> Exercise directions: The required output is the exact run of lines below that opens at the line with "Configuring the SSH" and closes at the line with "And there you".

Document images with source code:

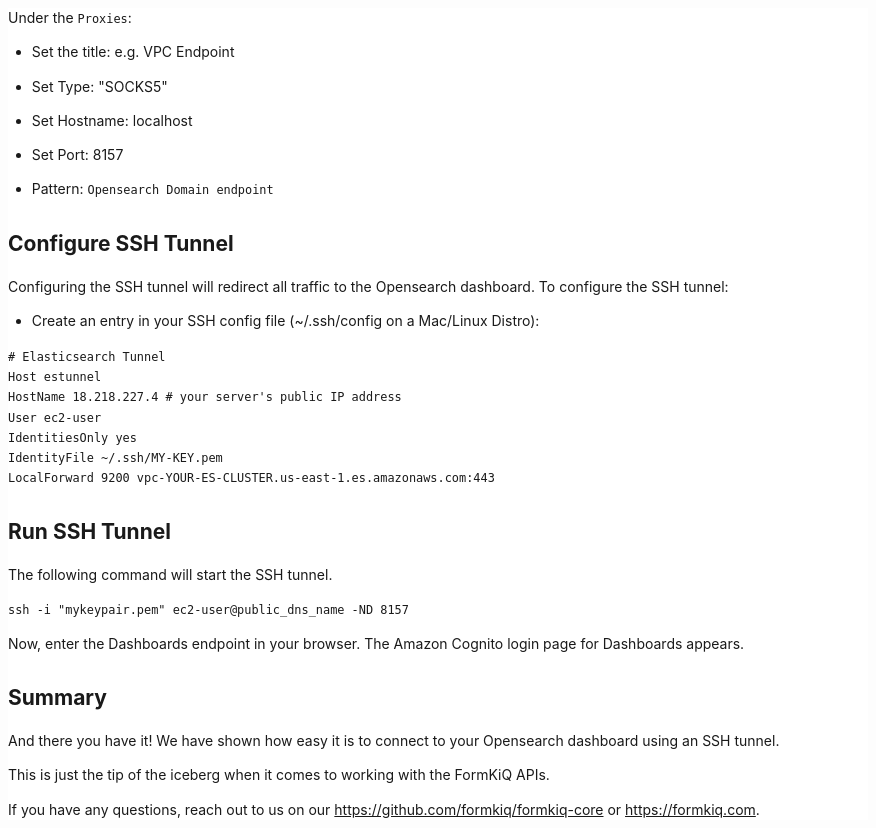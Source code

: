 
Under the `Proxies`:

* Set the title: e.g. VPC Endpoint

* Set Type: "SOCKS5"

* Set Hostname: localhost

* Set Port: 8157

* Pattern: `Opensearch Domain endpoint`

## Configure SSH Tunnel

Configuring the SSH tunnel will redirect all traffic to the Opensearch dashboard. To configure the SSH tunnel:

* Create an entry in your SSH config file (~/.ssh/config on a Mac/Linux Distro):
```
# Elasticsearch Tunnel
Host estunnel
HostName 18.218.227.4 # your server's public IP address
User ec2-user
IdentitiesOnly yes
IdentityFile ~/.ssh/MY-KEY.pem
LocalForward 9200 vpc-YOUR-ES-CLUSTER.us-east-1.es.amazonaws.com:443
```

## Run SSH Tunnel

The following command will start the SSH tunnel.

```
ssh -i "mykeypair.pem" ec2-user@public_dns_name -ND 8157
```

Now, enter the Dashboards endpoint in your browser. The Amazon Cognito login page for Dashboards appears.

## Summary

And there you have it! We have shown how easy it is to connect to your Opensearch dashboard using an SSH tunnel.

This is just the tip of the iceberg when it comes to working with the FormKiQ APIs.

If you have any questions, reach out to us on our https://github.com/formkiq/formkiq-core or https://formkiq.com.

> Problem solution:
Configuring the SSH tunnel will redirect all traffic to the Opensearch dashboard. To configure the SSH tunnel:

* Create an entry in your SSH config file (~/.ssh/config on a Mac/Linux Distro):
```
# Elasticsearch Tunnel
Host estunnel
HostName 18.218.227.4 # your server's public IP address
User ec2-user
IdentitiesOnly yes
IdentityFile ~/.ssh/MY-KEY.pem
LocalForward 9200 vpc-YOUR-ES-CLUSTER.us-east-1.es.amazonaws.com:443
```

## Run SSH Tunnel

The following command will start the SSH tunnel.

```
ssh -i "mykeypair.pem" ec2-user@public_dns_name -ND 8157
```

Now, enter the Dashboards endpoint in your browser. The Amazon Cognito login page for Dashboards appears.

## Summary

And there you have it! We have shown how easy it is to connect to your Opensearch dashboard using an SSH tunnel.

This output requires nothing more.